Needed from the entries below: every line that holds the word "bool".

» **Plain-text document sources**:
=== Begin Enclosure ===

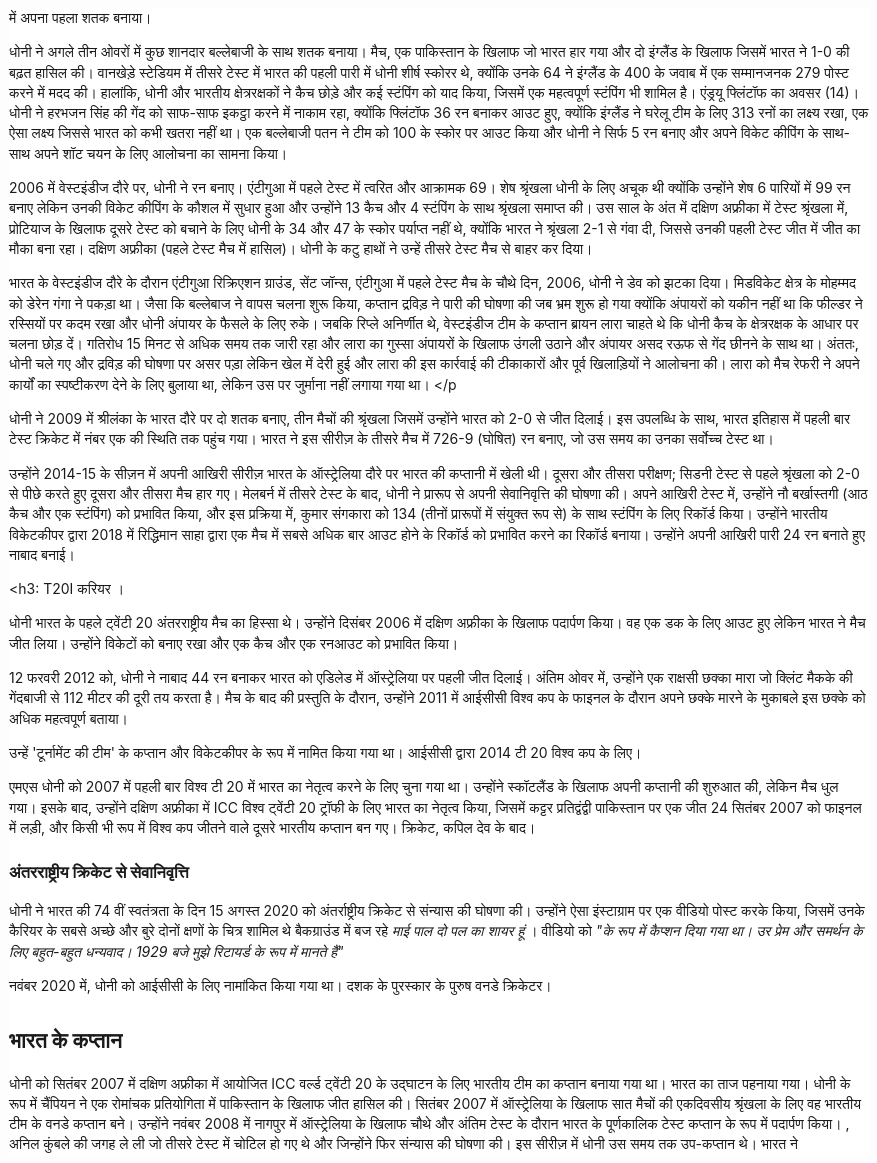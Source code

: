 में अपना पहला शतक बनाया। </p> <p> धोनी ने अगले तीन ओवरों में कुछ शानदार बल्लेबाजी के साथ शतक बनाया। मैच, एक पाकिस्तान के खिलाफ जो भारत हार गया और दो इंग्लैंड के खिलाफ जिसमें भारत ने 1-0 की बढ़त हासिल की। वानखेड़े स्टेडियम में तीसरे टेस्ट में भारत की पहली पारी में धोनी शीर्ष स्कोरर थे, क्योंकि उनके 64 ने इंग्लैंड के 400 के जवाब में एक सम्मानजनक 279 पोस्ट करने में मदद की। हालांकि, धोनी और भारतीय क्षेत्ररक्षकों ने कैच छोड़े और कई स्टंपिंग को याद किया, जिसमें एक महत्वपूर्ण स्टंपिंग भी शामिल है। एंड्रयू फ्लिंटॉफ का अवसर (14)। धोनी ने हरभजन सिंह की गेंद को साफ-साफ इकट्ठा करने में नाकाम रहा, क्योंकि फ्लिंटॉफ 36 रन बनाकर आउट हुए, क्योंकि इंग्लैंड ने घरेलू टीम के लिए 313 रनों का लक्ष्य रखा, एक ऐसा लक्ष्य जिससे भारत को कभी खतरा नहीं था। एक बल्लेबाजी पतन ने टीम को 100 के स्कोर पर आउट किया और धोनी ने सिर्फ 5 रन बनाए और अपने विकेट कीपिंग के साथ-साथ अपने शॉट चयन के लिए आलोचना का सामना किया। </p> <p> 2006 में वेस्टइंडीज दौरे पर, धोनी ने रन बनाए। एंटीगुआ में पहले टेस्ट में त्वरित और आक्रामक 69। शेष श्रृंखला धोनी के लिए अचूक थी क्योंकि उन्होंने शेष 6 पारियों में 99 रन बनाए लेकिन उनकी विकेट कीपिंग के कौशल में सुधार हुआ और उन्होंने 13 कैच और 4 स्टंपिंग के साथ श्रृंखला समाप्त की। उस साल के अंत में दक्षिण अफ्रीका में टेस्ट श्रृंखला में, प्रोटियाज के खिलाफ दूसरे टेस्ट को बचाने के लिए धोनी के 34 और 47 के स्कोर पर्याप्त नहीं थे, क्योंकि भारत ने श्रृंखला 2-1 से गंवा दी, जिससे उनकी पहली टेस्ट जीत में जीत का मौका बना रहा। दक्षिण अफ्रीका (पहले टेस्ट मैच में हासिल)। धोनी के कटु हाथों ने उन्हें तीसरे टेस्ट मैच से बाहर कर दिया। </p> <p> भारत के वेस्टइंडीज दौरे के दौरान एंटीगुआ रिक्रिएशन ग्राउंड, सेंट जॉन्स, एंटीगुआ में पहले टेस्ट मैच के चौथे दिन, 2006, धोनी ने डेव को झटका दिया। मिडविकेट क्षेत्र के मोहम्मद को डेरेन गंगा ने पकड़ा था। जैसा कि बल्लेबाज ने वापस चलना शुरू किया, कप्तान द्रविड़ ने पारी की घोषणा की जब भ्रम शुरू हो गया क्योंकि अंपायरों को यकीन नहीं था कि फील्डर ने रस्सियों पर कदम रखा और धोनी अंपायर के फैसले के लिए रुके। जबकि रिप्ले अनिर्णीत थे, वेस्टइंडीज टीम के कप्तान ब्रायन लारा चाहते थे कि धोनी कैच के क्षेत्ररक्षक के आधार पर चलना छोड़ दें। गतिरोध 15 मिनट से अधिक समय तक जारी रहा और लारा का गुस्सा अंपायरों के खिलाफ उंगली उठाने और अंपायर असद रऊफ से गेंद छीनने के साथ था। अंततः, धोनी चले गए और द्रविड़ की घोषणा पर असर पड़ा लेकिन खेल में देरी हुई और लारा की इस कार्रवाई की टीकाकारों और पूर्व खिलाड़ियों ने आलोचना की। लारा को मैच रेफरी ने अपने कार्यों का स्पष्टीकरण देने के लिए बुलाया था, लेकिन उस पर जुर्माना नहीं लगाया गया था। </p <p> धोनी ने 2009 में श्रीलंका के भारत दौरे पर दो शतक बनाए, तीन मैचों की श्रृंखला जिसमें उन्होंने भारत को 2-0 से जीत दिलाई। इस उपलब्धि के साथ, भारत इतिहास में पहली बार टेस्ट क्रिकेट में नंबर एक की स्थिति तक पहुंच गया। भारत ने इस सीरीज़ के तीसरे मैच में 726-9 (घोषित) रन बनाए, जो उस समय का उनका सर्वोच्च टेस्ट था। </p> <p> उन्होंने 2014-15 के सीज़न में अपनी आखिरी सीरीज़ भारत के ऑस्ट्रेलिया दौरे पर भारत की कप्तानी में खेली थी। दूसरा और तीसरा परीक्षण; सिडनी टेस्ट से पहले श्रृंखला को 2-0 से पीछे करते हुए दूसरा और तीसरा मैच हार गए। मेलबर्न में तीसरे टेस्ट के बाद, धोनी ने प्रारूप से अपनी सेवानिवृत्ति की घोषणा की। अपने आखिरी टेस्ट में, उन्होंने नौ बर्खास्तगी (आठ कैच और एक स्टंपिंग) को प्रभावित किया, और इस प्रक्रिया में, कुमार संगकारा को 134 (तीनों प्रारूपों में संयुक्त रूप से) के साथ स्टंपिंग के लिए रिकॉर्ड किया। उन्होंने भारतीय विकेटकीपर द्वारा 2018 में रिद्धिमान साहा द्वारा एक मैच में सबसे अधिक बार आउट होने के रिकॉर्ड को प्रभावित करने का रिकॉर्ड बनाया। उन्होंने अपनी आखिरी पारी 24 रन बनाते हुए नाबाद बनाई। </p> <h3: T20I करियर </h3>। <p> धोनी भारत के पहले ट्वेंटी 20 अंतरराष्ट्रीय मैच का हिस्सा थे। उन्होंने दिसंबर 2006 में दक्षिण अफ्रीका के खिलाफ पदार्पण किया। वह एक डक के लिए आउट हुए लेकिन भारत ने मैच जीत लिया। उन्होंने विकेटों को बनाए रखा और एक कैच और एक रनआउट को प्रभावित किया। </p> <p> 12 फरवरी 2012 को, धोनी ने नाबाद 44 रन बनाकर भारत को एडिलेड में ऑस्ट्रेलिया पर पहली जीत दिलाई। अंतिम ओवर में, उन्होंने एक राक्षसी छक्का मारा जो क्लिंट मैकके की गेंदबाजी से 112 मीटर की दूरी तय करता है। मैच के बाद की प्रस्तुति के दौरान, उन्होंने 2011 में आईसीसी विश्व कप के फाइनल के दौरान अपने छक्के मारने के मुकाबले इस छक्के को अधिक महत्वपूर्ण बताया। </p> <p> उन्हें 'टूर्नामेंट की टीम' के कप्तान और विकेटकीपर के रूप में नामित किया गया था। आईसीसी द्वारा 2014 टी 20 विश्व कप के लिए। </p> <p> एमएस धोनी को 2007 में पहली बार विश्व टी 20 में भारत का नेतृत्व करने के लिए चुना गया था। उन्होंने स्कॉटलैंड के खिलाफ अपनी कप्तानी की शुरुआत की, लेकिन मैच धुल गया। इसके बाद, उन्होंने दक्षिण अफ्रीका में ICC विश्व ट्वेंटी 20 ट्रॉफी के लिए भारत का नेतृत्व किया, जिसमें कट्टर प्रतिद्वंद्वी पाकिस्तान पर एक जीत 24 सितंबर 2007 को फाइनल में लड़ी, और किसी भी रूप में विश्व कप जीतने वाले दूसरे भारतीय कप्तान बन गए। क्रिकेट, कपिल देव के बाद। </p> <h3> अंतरराष्ट्रीय क्रिकेट से सेवानिवृत्ति </h3> <p> धोनी ने भारत की 74 वीं स्वतंत्रता के दिन 15 अगस्त 2020 को अंतर्राष्ट्रीय क्रिकेट से संन्यास की घोषणा की। उन्होंने ऐसा इंस्टाग्राम पर एक वीडियो पोस्ट करके किया, जिसमें उनके कैरियर के सबसे अच्छे और बुरे दोनों क्षणों के चित्र शामिल थे </i> बैकग्राउंड में बज रहे <i> माई पाल दो पल का शायर हूं </i>। वीडियो को <i> "के रूप में कैप्शन दिया गया था। उर प्रेम और समर्थन के लिए बहुत-बहुत धन्यवाद। 1929 बजे मुझे रिटायर्ड के रूप में मानते हैं" </i> </p> <p> नवंबर 2020 में, धोनी को आईसीसी के लिए नामांकित किया गया था। दशक के पुरस्कार के पुरुष वनडे क्रिकेटर। </p> <h2> भारत के कप्तान </h2> <p> धोनी को सितंबर 2007 में दक्षिण अफ्रीका में आयोजित ICC वर्ल्ड ट्वेंटी 20 के उद्घाटन के लिए भारतीय टीम का कप्तान बनाया गया था। भारत का ताज पहनाया गया। धोनी के रूप में चैंपियन ने एक रोमांचक प्रतियोगिता में पाकिस्तान के खिलाफ जीत हासिल की। सितंबर 2007 में ऑस्ट्रेलिया के खिलाफ सात मैचों की एकदिवसीय श्रृंखला के लिए वह भारतीय टीम के वनडे कप्तान बने। उन्होंने नवंबर 2008 में नागपुर में ऑस्ट्रेलिया के खिलाफ चौथे और अंतिम टेस्ट के दौरान भारत के पूर्णकालिक टेस्ट कप्तान के रूप में पदार्पण किया। , अनिल कुंबले की जगह ले ली जो तीसरे टेस्ट में चोटिल हो गए थे और जिन्होंने फिर संन्यास की घोषणा की। इस सीरीज़ में धोनी उस समय तक उप-कप्तान थे। भारत ने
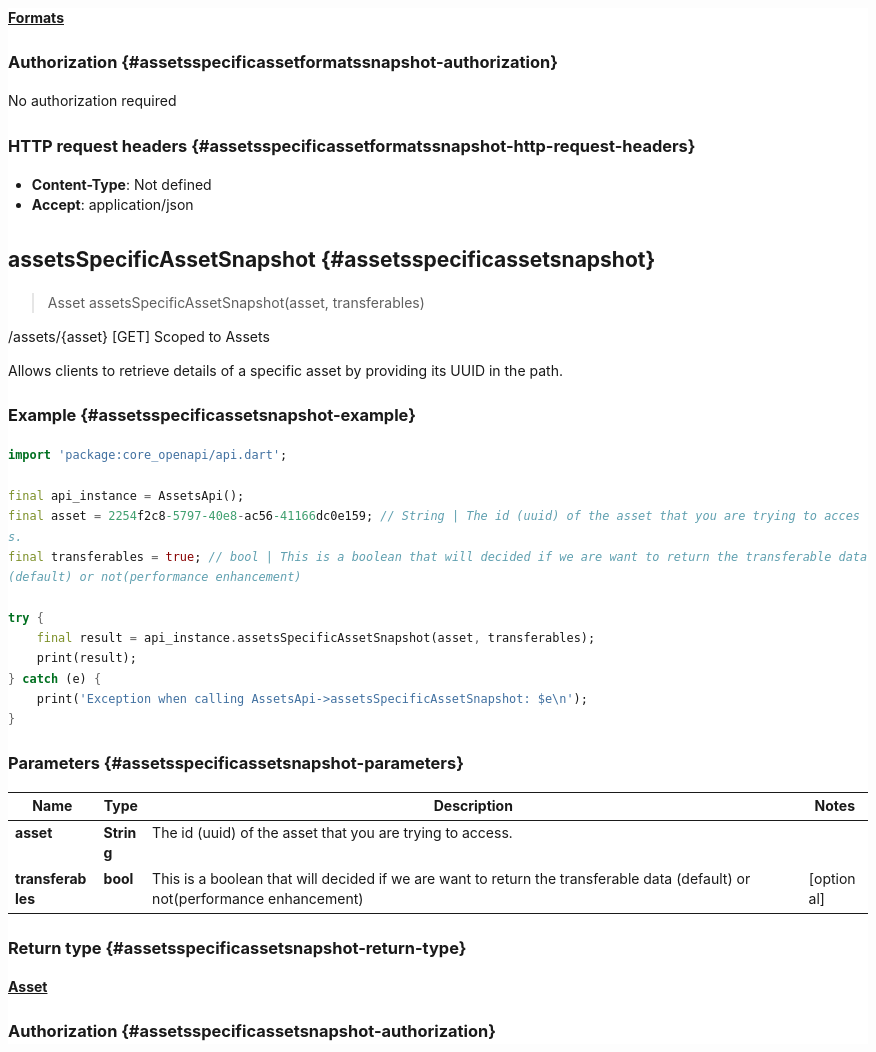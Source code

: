 [**Formats**](../models/Formats)

### Authorization {#assetsspecificassetformatssnapshot-authorization}

No authorization required

### HTTP request headers {#assetsspecificassetformatssnapshot-http-request-headers}

 - **Content-Type**: Not defined
 - **Accept**: application/json

## **assetsSpecificAssetSnapshot** {#assetsspecificassetsnapshot}
> Asset assetsSpecificAssetSnapshot(asset, transferables)

/assets/\{asset\} [GET] Scoped to Assets

Allows clients to retrieve details of a specific asset by providing its UUID in the path.

### Example {#assetsspecificassetsnapshot-example}
```dart
import 'package:core_openapi/api.dart';

final api_instance = AssetsApi();
final asset = 2254f2c8-5797-40e8-ac56-41166dc0e159; // String | The id (uuid) of the asset that you are trying to access.
final transferables = true; // bool | This is a boolean that will decided if we are want to return the transferable data (default) or not(performance enhancement)

try {
    final result = api_instance.assetsSpecificAssetSnapshot(asset, transferables);
    print(result);
} catch (e) {
    print('Exception when calling AssetsApi->assetsSpecificAssetSnapshot: $e\n');
}
```

### Parameters {#assetsspecificassetsnapshot-parameters}

Name | Type | Description  | Notes
------------- | ------------- | ------------- | -------------
 **asset** | **String** | The id (uuid) of the asset that you are trying to access. | 
 **transferables** | **bool** | This is a boolean that will decided if we are want to return the transferable data (default) or not(performance enhancement) | [optional] 

### Return type {#assetsspecificassetsnapshot-return-type}

[**Asset**](../models/Asset)

### Authorization {#assetsspecificassetsnapshot-authorization}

=== End Enclosure ===

» **Response**:
final transferables = true; // bool | This is a boolean that will decided if we are want to return the transferable data (default) or not(performance enhancement)
 **transferables** | **bool** | This is a boolean that will decided if we are want to return the transferable data (default) or not(performance enhancement) | [optional] 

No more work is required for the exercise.